Timothy Szad, Dangerous Sex Offender, Prompts Vermont Town To Issue Dire Warning

Timothy Szad, Dangerous Sex Offender, Prompts Vermont Town To Issue Dire Warning


Correction officials said Thursday they have a new plan for a high-risk sex offender due to be released from prison: He's moving out of state.

The Department of Corrections is notifying police in the place where the sex offender, Timothy Szad, is going but isn't releasing the information publicly, said Dale Crook, the department's director of field supervision.

Officials said last week Szad, 53, would be living with his elderly parents in Springfield, a town of about 9,000 residents, but that plan fell apart after public outcry.

The case highlights a tough dilemma in releasing sex offenders: Correction officials and police sometimes see a requirement to notify the public about the possible danger, but broad notification can generate such opposition that living arrangements can fall apart.

A homeless sex offender is more dangerous than one with a stable place to live, said state Rep. Alice Emmons, chairwoman of the Vermont House committee that oversees correction.

Szad's case has focused attention not only on the state's public-notification practices for sex offenders but on the value and constitutionality of civil commitment laws, which about 20 states use to keep some offenders locked up in mental health facilities after their prison terms.
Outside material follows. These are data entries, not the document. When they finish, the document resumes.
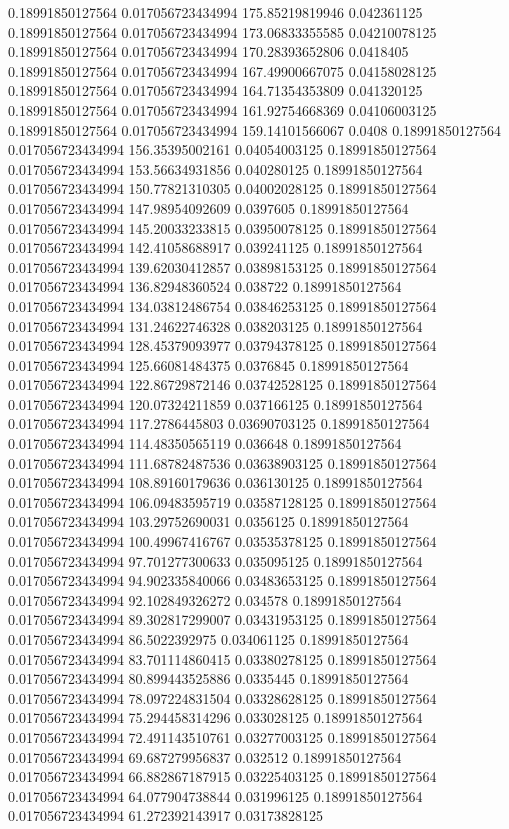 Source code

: 0.18991850127564 0.017056723434994 175.85219819946 0.042361125
0.18991850127564 0.017056723434994 173.06833355585 0.04210078125
0.18991850127564 0.017056723434994 170.28393652806 0.0418405
0.18991850127564 0.017056723434994 167.49900667075 0.04158028125
0.18991850127564 0.017056723434994 164.71354353809 0.041320125
0.18991850127564 0.017056723434994 161.92754668369 0.04106003125
0.18991850127564 0.017056723434994 159.14101566067 0.0408
0.18991850127564 0.017056723434994 156.35395002161 0.04054003125
0.18991850127564 0.017056723434994 153.56634931856 0.040280125
0.18991850127564 0.017056723434994 150.77821310305 0.04002028125
0.18991850127564 0.017056723434994 147.98954092609 0.0397605
0.18991850127564 0.017056723434994 145.20033233815 0.03950078125
0.18991850127564 0.017056723434994 142.41058688917 0.039241125
0.18991850127564 0.017056723434994 139.62030412857 0.03898153125
0.18991850127564 0.017056723434994 136.82948360524 0.038722
0.18991850127564 0.017056723434994 134.03812486754 0.03846253125
0.18991850127564 0.017056723434994 131.24622746328 0.038203125
0.18991850127564 0.017056723434994 128.45379093977 0.03794378125
0.18991850127564 0.017056723434994 125.66081484375 0.0376845
0.18991850127564 0.017056723434994 122.86729872146 0.03742528125
0.18991850127564 0.017056723434994 120.07324211859 0.037166125
0.18991850127564 0.017056723434994 117.2786445803 0.03690703125
0.18991850127564 0.017056723434994 114.48350565119 0.036648
0.18991850127564 0.017056723434994 111.68782487536 0.03638903125
0.18991850127564 0.017056723434994 108.89160179636 0.036130125
0.18991850127564 0.017056723434994 106.09483595719 0.03587128125
0.18991850127564 0.017056723434994 103.29752690031 0.0356125
0.18991850127564 0.017056723434994 100.49967416767 0.03535378125
0.18991850127564 0.017056723434994 97.701277300633 0.035095125
0.18991850127564 0.017056723434994 94.902335840066 0.03483653125
0.18991850127564 0.017056723434994 92.102849326272 0.034578
0.18991850127564 0.017056723434994 89.302817299007 0.03431953125
0.18991850127564 0.017056723434994 86.5022392975 0.034061125
0.18991850127564 0.017056723434994 83.701114860415 0.03380278125
0.18991850127564 0.017056723434994 80.899443525886 0.0335445
0.18991850127564 0.017056723434994 78.097224831504 0.03328628125
0.18991850127564 0.017056723434994 75.294458314296 0.033028125
0.18991850127564 0.017056723434994 72.491143510761 0.03277003125
0.18991850127564 0.017056723434994 69.687279956837 0.032512
0.18991850127564 0.017056723434994 66.882867187915 0.03225403125
0.18991850127564 0.017056723434994 64.077904738844 0.031996125
0.18991850127564 0.017056723434994 61.272392143917 0.03173828125
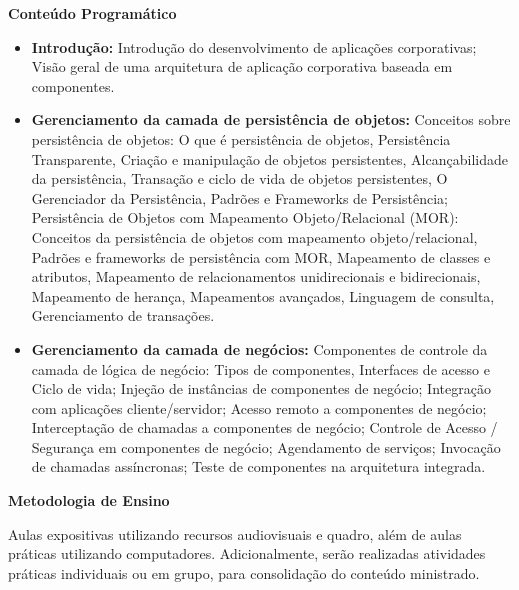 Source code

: 
\begin{snugshade}\begin{center}\textbf{
    Conteúdo Programático
}\end{center}\end{snugshade}

\begin{itemize}

  \item \textbf{Introdução:} Introdução do desenvolvimento de aplicações corporativas;	Visão geral de uma arquitetura de aplicação corporativa baseada em componentes. 
  
  \item \textbf{Gerenciamento da camada de persistência de objetos:} Conceitos sobre persistência de objetos: O que é persistência de objetos, Persistência Transparente, Criação e manipulação de objetos persistentes, Alcançabilidade da persistência, Transação e ciclo de vida de objetos persistentes, O Gerenciador da Persistência, Padrões e Frameworks de Persistência; Persistência de Objetos com Mapeamento Objeto/Relacional (MOR): Conceitos da persistência de objetos com mapeamento objeto/relacional, Padrões e frameworks de persistência com MOR, Mapeamento de classes e atributos, Mapeamento de relacionamentos unidirecionais e bidirecionais, Mapeamento de herança, Mapeamentos avançados, Linguagem de consulta, Gerenciamento de transações.
 
 
  \item \textbf{Gerenciamento da camada de negócios:} Componentes de controle da camada de lógica de negócio: Tipos de componentes, Interfaces de acesso e Ciclo de vida; Injeção de instâncias de componentes de negócio; Integração com aplicações cliente/servidor; Acesso remoto a componentes de negócio; Interceptação de chamadas a componentes de negócio; Controle de Acesso / Segurança em componentes de negócio; Agendamento de serviços; Invocação de chamadas assíncronas; Teste de componentes na arquitetura integrada.

\end{itemize}

\begin{snugshade}\begin{center}\textbf{
    Metodologia de Ensino
}\end{center}\end{snugshade} 

\noindent
   Aulas expositivas utilizando recursos audiovisuais e quadro, além de aulas práticas utilizando computadores. Adicionalmente, serão realizadas atividades práticas individuais ou em grupo, para consolidação do conteúdo ministrado.

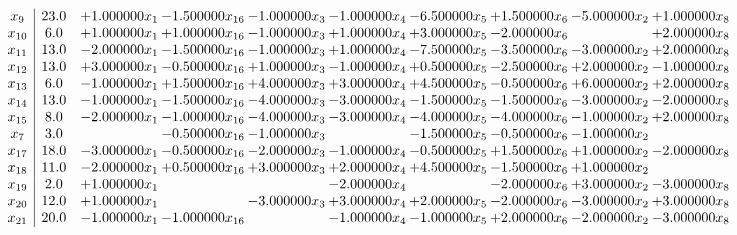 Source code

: \documentclass[10pt]{article}
\begin{document}
 \[\begin{array}{c| c c@{\hskip 2pt} c@{\hskip 2pt} c@{\hskip 2pt} c@{\hskip 2pt} c@{\hskip 2pt} c@{\hskip 2pt} c@{\hskip 2pt} c@{\hskip 2pt} }
 x_{9}   &  23.0 & + 1.000000 x_{1} & -1.500000 x_{16} & -1.000000 x_{3} & -1.000000 x_{4} & -6.500000 x_{5} & + 1.500000 x_{6} & -5.000000 x_{2} & + 1.000000 x_{8}\\
 x_{10}   &  6.0 & + 1.000000 x_{1} & + 1.000000 x_{16} & -1.000000 x_{3} & + 1.000000 x_{4} & + 3.000000 x_{5} & -2.000000 x_{6} &   & + 2.000000 x_{8}\\
 x_{11}   &  13.0 & -2.000000 x_{1} & -1.500000 x_{16} & -1.000000 x_{3} & + 1.000000 x_{4} & -7.500000 x_{5} & -3.500000 x_{6} & -3.000000 x_{2} & + 2.000000 x_{8}\\
 x_{12}   &  13.0 & + 3.000000 x_{1} & -0.500000 x_{16} & + 1.000000 x_{3} & -1.000000 x_{4} & + 0.500000 x_{5} & -2.500000 x_{6} & + 2.000000 x_{2} & -1.000000 x_{8}\\
 x_{13}   &  6.0 & -1.000000 x_{1} & + 1.500000 x_{16} & + 4.000000 x_{3} & + 3.000000 x_{4} & + 4.500000 x_{5} & -0.500000 x_{6} & + 6.000000 x_{2} & + 2.000000 x_{8}\\
 x_{14}   &  13.0 & -1.000000 x_{1} & -1.500000 x_{16} & -4.000000 x_{3} & -3.000000 x_{4} & -1.500000 x_{5} & -1.500000 x_{6} & -3.000000 x_{2} & -2.000000 x_{8}\\
 x_{15}   &  8.0 & -2.000000 x_{1} & -1.000000 x_{16} & -4.000000 x_{3} & -3.000000 x_{4} & -4.000000 x_{5} & -4.000000 x_{6} & -1.000000 x_{2} & + 2.000000 x_{8}\\
 x_{7}   &  3.0  &   & -0.500000 x_{16} & -1.000000 x_{3} &   & -1.500000 x_{5} & -0.500000 x_{6} & -1.000000 x_{2} &   \\
 x_{17}   &  18.0 & -3.000000 x_{1} & -0.500000 x_{16} & -2.000000 x_{3} & -1.000000 x_{4} & -0.500000 x_{5} & + 1.500000 x_{6} & + 1.000000 x_{2} & -2.000000 x_{8}\\
 x_{18}   &  11.0 & -2.000000 x_{1} & + 0.500000 x_{16} & + 3.000000 x_{3} & + 2.000000 x_{4} & + 4.500000 x_{5} & -1.500000 x_{6} & + 1.000000 x_{2} &   \\
 x_{19}   &  2.0 & + 1.000000 x_{1} &    &   & -2.000000 x_{4} &   & -2.000000 x_{6} & + 3.000000 x_{2} & -3.000000 x_{8}\\
 x_{20}   &  12.0 & + 1.000000 x_{1} &   & -3.000000 x_{3} & + 3.000000 x_{4} & + 2.000000 x_{5} & -2.000000 x_{6} & -3.000000 x_{2} & + 3.000000 x_{8}\\
 x_{21}   &  20.0 & -1.000000 x_{1} & -1.000000 x_{16} &   & -1.000000 x_{4} & -1.000000 x_{5} & + 2.000000 x_{6} & -2.000000 x_{2} & -3.000000 x_{8}\\

\end{array}\]
\end{document}
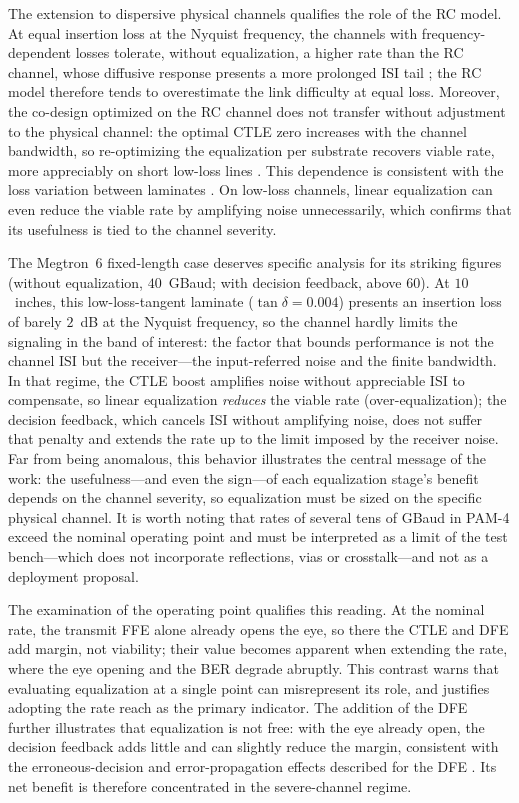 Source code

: \documentclass{ieeeaccess}
\begin{document}
The extension to dispersive physical channels qualifies the role of the RC
model. At equal insertion loss at the Nyquist frequency, the channels with
frequency-dependent losses tolerate, without equalization, a higher rate
than the RC channel, whose diffusive response presents a more prolonged ISI
tail \cite{8861405}; the RC model therefore tends to overestimate the link
difficulty at equal loss. Moreover, the co-design optimized on the RC
channel does not transfer without adjustment to the physical channel: the
optimal CTLE zero increases with the channel bandwidth, so re-optimizing the
equalization per substrate recovers viable rate, more appreciably on short
low-loss lines \cite{11169790}. This dependence is consistent with the loss
variation between laminates \cite{9785524,10385078,915226}. On low-loss
channels, linear equalization can even reduce the viable rate by amplifying
noise unnecessarily, which confirms that its usefulness is tied to the
channel severity.

The Megtron~6 fixed-length case deserves specific analysis for its striking
figures (without equalization, $40$~GBaud; with decision feedback, above
$60$). At $10$~inches, this low-loss-tangent laminate ($\tan\delta=0.004$)
presents an insertion loss of barely $2$~dB at the Nyquist frequency, so the
channel hardly limits the signaling in the band of interest: the factor that
bounds performance is not the channel ISI but the receiver---the
input-referred noise and the finite bandwidth. In that regime, the CTLE
boost amplifies noise without appreciable ISI to compensate, so linear
equalization \emph{reduces} the viable rate (over-equalization); the decision
feedback, which cancels ISI without amplifying noise, does not suffer that
penalty and extends the rate up to the limit imposed by the receiver noise.
Far from being anomalous, this behavior illustrates the central message of
the work: the usefulness---and even the sign---of each equalization stage's
benefit depends on the channel severity, so equalization must be sized on the
specific physical channel. It is worth noting that rates of several tens of
GBaud in PAM-4 exceed the nominal operating point and must be interpreted as
a limit of the test bench---which does not incorporate reflections, vias or
crosstalk---and not as a deployment proposal.

The examination of the operating point qualifies this reading. At the
nominal rate, the transmit FFE alone already opens the eye, so there the CTLE
and DFE add margin, not viability; their value becomes apparent when
extending the rate, where the eye opening and the BER degrade abruptly. This
contrast warns that evaluating equalization at a single point can
misrepresent its role, and justifies adopting the rate reach as the primary
indicator. The addition of the DFE further illustrates that equalization is
not free: with the eye already open, the decision feedback adds little and
can slightly reduce the margin, consistent with the erroneous-decision and
error-propagation effects described for the DFE \cite{10584882,9505189}. Its
net benefit is therefore concentrated in the severe-channel regime.
\end{document}
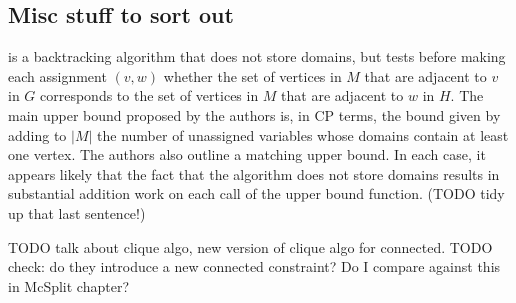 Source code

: \subsection{Misc stuff to sort out}

\citet{cao2008maximum} is a backtracking algorithm that does not store domains,
but tests before making each assignment $(v,w)$ whether the set of vertices in $M$
that are adjacent to $v$ in $G$ corresponds to the set of vertices in $M$ that
are adjacent to $w$ in $H$.  The main upper bound proposed by the authors
is, in CP terms, the bound given by adding to $|M|$ the number of unassigned
variables whose domains contain at least one vertex.  The authors also outline
a matching upper bound.  In each case, it appears likely that the fact that the algorithm does not
store domains results in substantial addition work on each call of the upper bound
function.  (TODO tidy up that last sentence!)

\citet{DBLP:conf/cp/McCreeshNPS16} TODO talk about clique algo, new version
of clique algo for connected. TODO check: do they introduce a new connected
constraint? Do I compare against this in McSplit chapter?



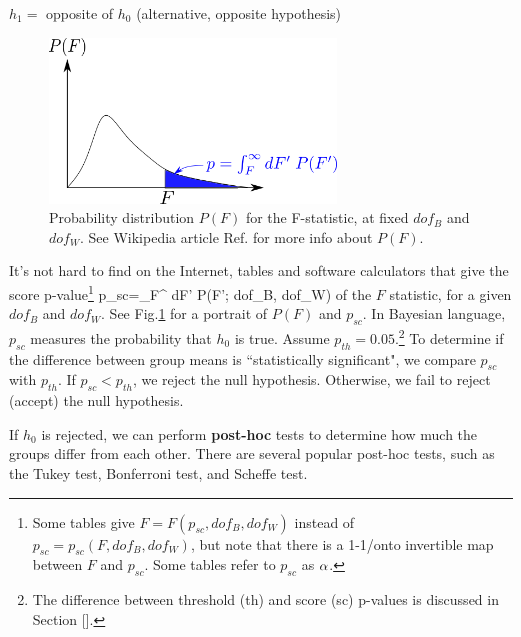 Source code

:$h_1=$ opposite of $h_0$  (alternative, opposite hypothesis)

\begin{figure}[h!]
\centering
\includegraphics[width=3in]
{ANOVA/f-dist.png}
\caption{Probability distribution $P(F)$
for the F-statistic, 
at fixed $dof_B$ and $dof_W$. See Wikipedia article
Ref.\cite{wiki-f-dist}
for more info about $P(F)$.}
\label{fig-f-dist}
\end{figure}

It's not
hard to find on the Internet, tables 
and 
software calculators 
that give 
the score p-value\footnote{Some tables give
$F=F(p_{sc}, dof_B, dof_W)$
instead of $p_{sc}=p_{sc}(F, dof_B, dof_W)$,
but note that there is a 1-1/onto 
invertible map between $F$ and $p_{sc}$.
Some tables refer  to $p_{sc}$
as $\alpha$.
} 
\beq
p_{sc}=\int_{F}^{\infty}
dF'\; P(F'; dof_B, dof_W)
\eeq
of the $F$ statistic,
for a given $dof_B$ and $dof_W$.
See Fig.\ref{fig-f-dist} 
for a portrait of $P(F)$ and $p_{sc}$.
In Bayesian language,
$p_{sc}$
measures
the probability
that $h_0$ is true.
Assume $p_{th}=0.05$.\footnote{
The difference between 
threshold (th)
and score (sc) p-values
is discussed in Section [].}
To determine if the difference between group means is ``statistically significant", 
we compare $p_{sc}$ with $p_{th}$. 
If $p_{sc}<p_{th}$, we reject the null hypothesis.
Otherwise, we fail to reject (accept) the null hypothesis.

If $h_0$ is rejected,  we can  perform {\bf post-hoc} tests to determine how much 
the groups differ from each other.
There are several  popular post-hoc tests,
such as 
the
Tukey test,
Bonferroni test, and 
Scheffe test. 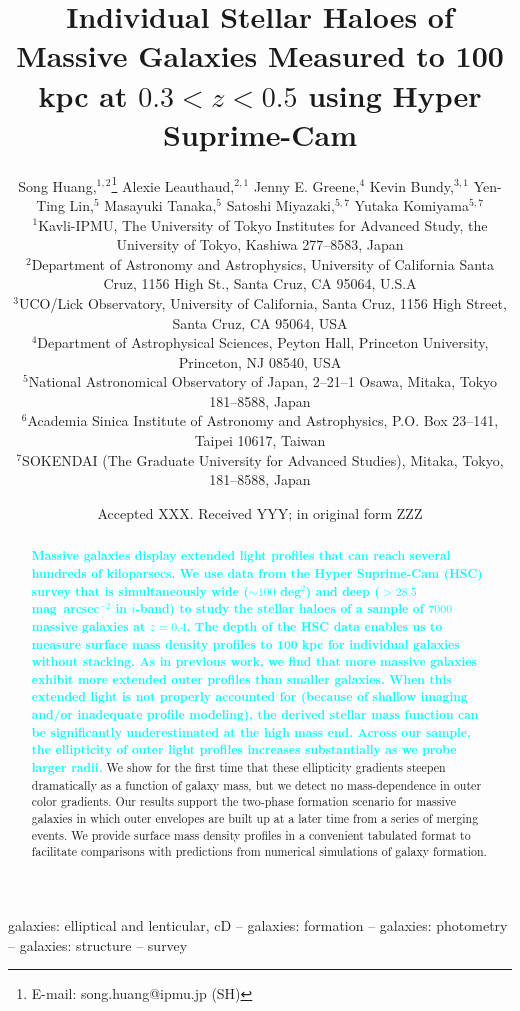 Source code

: \documentclass[fleqn,usenatbib]{mnras}
\title[Mass Dependent Stellar Haloes in Massive Galaxies]{Individual Stellar Haloes of 
	   Massive Galaxies Measured to 100 kpc at $0.3<z<0.5$ using Hyper Suprime-Cam}
\author[S. Huang et al.]{
        Song Huang,$^{1,2}$\thanks{E-mail: song.huang@ipmu.jp (SH)}
        Alexie Leauthaud,$^{2,1}$
        Jenny E. Greene,$^{4}$
        Kevin Bundy,$^{3,1}$
        \newauthor
        Yen-Ting Lin,$^{5}$
        Masayuki Tanaka,$^{5}$
        Satoshi Miyazaki,$^{5,7}$
        \newauthor
        Yutaka Komiyama$^{5,7}$
        \\
        $^{1}$Kavli-IPMU, The University of Tokyo Institutes for Advanced Study, 
              the University of Tokyo, Kashiwa 277--8583, Japan\\
        $^{2}$Department of Astronomy and Astrophysics, University of California 
              Santa Cruz, 1156 High St., Santa Cruz, CA 95064, U.S.A\\
        $^{3}$UCO/Lick Observatory, University of California, Santa Cruz,
              1156 High Street, Santa Cruz, CA 95064, USA\\
        $^{4}$Department of Astrophysical Sciences, Peyton Hall,
              Princeton University, Princeton, NJ 08540, USA \\
        $^{5}$National Astronomical Observatory of Japan, 2--21--1 Osawa, Mitaka, 
              Tokyo 181--8588, Japan\\
        $^{6}$Academia Sinica Institute of Astronomy and Astrophysics, 
              P.O. Box 23--141, Taipei 10617, Taiwan\\
        $^{7}$SOKENDAI (The Graduate University for Advanced Studies), Mitaka,
              Tokyo, 181--8588, Japan
        }
\date{Accepted XXX. Received YYY; in original form ZZZ}
\def\sb{mag~arcsec$^{-2}$}
\newcommand{\song}[1]{\textcolor{cyan}{\textbf{#1}}}
\begin{document}
\label{firstpage}
\pagerange{\pageref{firstpage}--\pageref{lastpage}}

\maketitle


\begin{abstract} 

    \song{
    Massive galaxies display extended light profiles that can reach several 
    hundreds of kiloparsecs. 
    We use data from the Hyper Suprime-Cam (HSC) survey that is simultaneously wide 
    (${\sim}100$ deg$^2$) and deep ($>28.5$ \sb{} in $i$-band) to study the stellar 
    haloes of a sample of $7000$ massive galaxies at $z=0.4$. 
    The depth of the HSC data enables us to measure surface mass density profiles 
    to 100 kpc for individual galaxies without stacking. 
    As in previous work, we find that more massive galaxies exhibit more extended outer 
    profiles than smaller galaxies.  
    When this extended light is not properly accounted for (because of shallow imaging 
    and/or inadequate profile modeling), the derived stellar mass function can be 
    significantly underestimated at the high mass end.  
    Across our sample, the ellipticity of outer light profiles increases substantially 
    as we probe larger radii.  
    }
    We show for the first time that these ellipticity gradients steepen dramatically as 
    a function of galaxy mass, but we detect no mass-dependence in outer color gradients. 
    Our results support the two-phase formation scenario for massive galaxies in which 
    outer envelopes are built up at a later time from a series of merging events. 
    We provide surface mass density profiles in a convenient tabulated format 
    to facilitate comparisons with predictions from numerical simulations of 
    galaxy formation.
    
\end{abstract}


\begin{keywords}
    galaxies: elliptical and lenticular, cD --
    galaxies: formation --
    galaxies: photometry -- 
    galaxies: structure -- 
    survey 
\end{keywords}

\end{document}
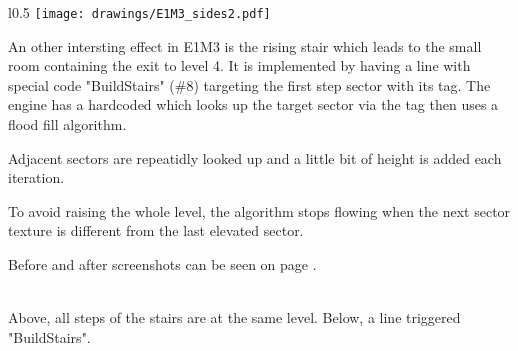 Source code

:\par
\begin{wrapfigure}[22]{l}{0.5\textwidth}
\centering
\texttt{[image: drawings/E1M3\_sides2.pdf]}
\end{wrapfigure}
An other intersting effect in E1M3 is the rising stair which leads to the small room containing the exit to level 4. It is implemented by having a line with special code "BuildStairs" (\#8) targeting the first step sector with its tag. The engine has a hardcoded  which looks up the target sector via the tag then uses a flood fill algorithm.\\
\par Adjacent sectors are repeatidly looked up and a little bit of height is added each iteration.\\
\par To avoid raising the whole level, the algorithm stops flowing when the next sector texture is different from the last elevated sector.\\
\par
Before and after screenshots can be seen on page \pageref{stairs}.


\par
{}


\\

Above, all steps of the stairs are at the same level. Below, a line triggered "BuildStairs". \label{stairs}

\vspace{2mm}













\pagebreak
Timothy Szad, Dangerous Sex Offender, Prompts Vermont Town To Issue Dire Warning

Vermont debated such a law eight years ago and decided against it, said Emmons, who counted herself among the opponents.
"You're holding someone who has not committed a (new) crime," she said. "Do we as a society in Vermont want to do that?"
The executive director of the American Civil Liberties Union's Vermont chapter, Allen Gilbert, said the public needs to accept that sex offenders like Szad get out of prison when they complete their sentences.